Ordered that the appeal from the order and judgment dated February 3, 1994, is dismissed, as that order and judgment was superseded by the order dated April 25, 1994, made upon reargument; and it is further,
Ordered that the order dated April 25, 1994, is affirmed insofar as appealed from; and it is further,
*573Ordered that the respondents Jorge Del Barrio and Elizabeth Del Barrio are awarded one bill of costs.
In September 1990, the plaintiffs, Paulette and Philip Rudnick and their corporation, Little Muffin Man, Ltd. (hereinafter the buyers), entered into a contract to purchase a bakery from the defendants Jorge and Elizabeth Del Barrio, the owners and operators of 84-42 Woodhaven Bakery (hereinafter the sellers). As part of the purchase price, the buyers gave the sellers a promissory note for $60,000, to be paid in installments. After making over $13,000 in payments, the buyers defaulted on the note and commenced this action to rescind the contract and for compensatory damages.
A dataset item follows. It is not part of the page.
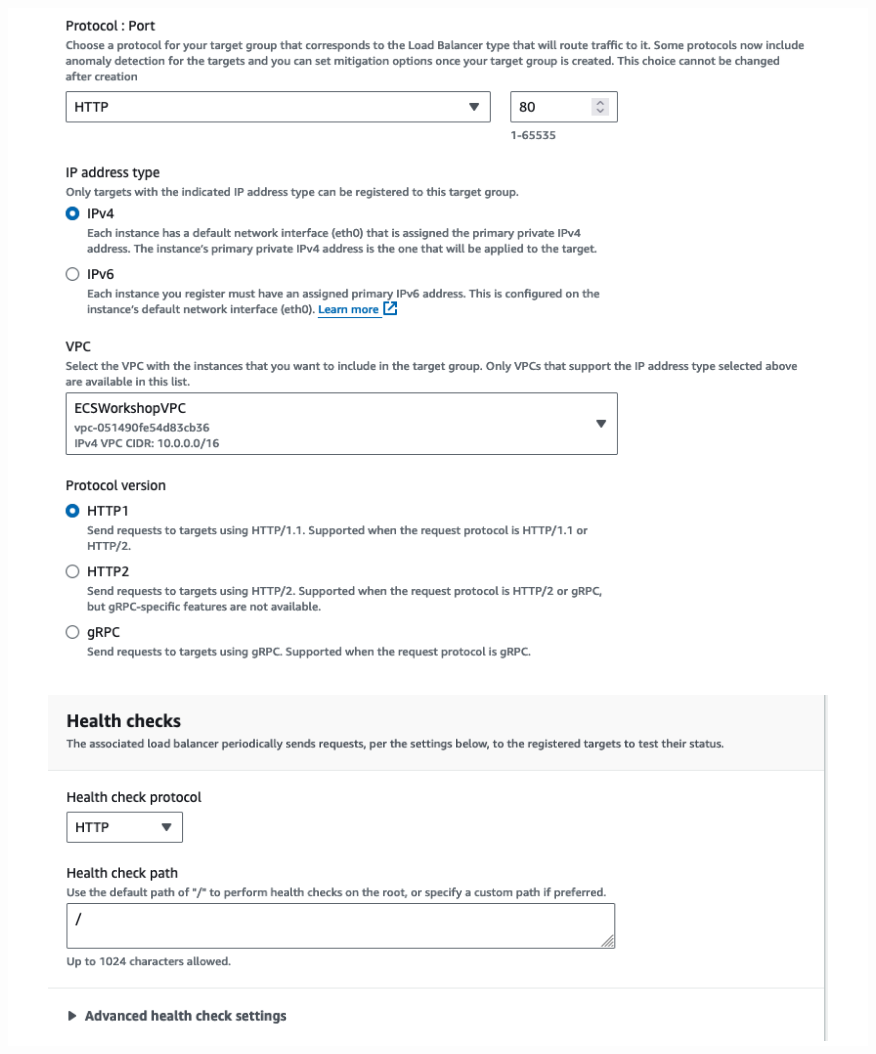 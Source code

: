 <figure><img src="../.gitbook/assets/image (18).png" alt=""><figcaption></figcaption></figure>

<figure><img src="../.gitbook/assets/image (19).png" alt=""><figcaption></figcaption></figure>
The buyers alleged that they were fraudulently induced into entering the contract as a result of oral misrepresentations by the sellers as to the gross receipts of the business and physical condition of the building and equipment. The Supreme Court granted the sellers’ motion for summary judgment holding that the contract contained a specific merger clause which precluded the buyers’ action for fraudulent inducement. We agree.
While a general merger clause is ineffective to exclude parol evidence of fraud in the inducement, a "specific disclaimer destroys the allegations in [a] plaintiff’s complaint that the agreement was executed in reliance upon * * * contrary oral [misrepresentations” (Danann Realty Corp. v Harris, 5 NY2d 317, 320-321; see, Citibank v Plapinger, 66 NY2d 90; Weiss v Shapolsky, 161 AD2d 707). The contract in the present case contained a provision that the sellers made no representations as to the property’s physical condition or the bakery’s income, expenses, and operation. The contract also provided that the plaintiffs had examined the tangible assets and premises and agreed to purchase them "as is”. Such clauses are sufficiently specific to bar the buyers from claiming that they were fraudulently induced into entering the contract because of oral representations to the contrary (see, Danann Realty Corp. v Harris, supra, at 320; Weiss v Shapolsky, supra, at 708).
We also reject the buyers’ contention that the facts allegedly misrepresented or not disclosed were peculiarly within the sellers’ knowledge (see, Superior Realty Corp. v Cardiff Realty, 126 AD2d 633; Tahini Invs. v Bobrowsky, 99 AD2d 489). The buyers had the means available to them by the exercise of ordinary intelligence to learn the facts underlying the alleged misrepresentations and nondisclosures (see, DiFilippo v Hidden Ponds Assocs., 146 AD2d 737). Thus, the buyers will not now be heard to complain that they were induced to enter into this contract by misrepresentations (see, LaBarbera v Marino, *574192 AD2d 697). Miller, J. P., Pizzuto, Joy and Goldstein, JJ., concur.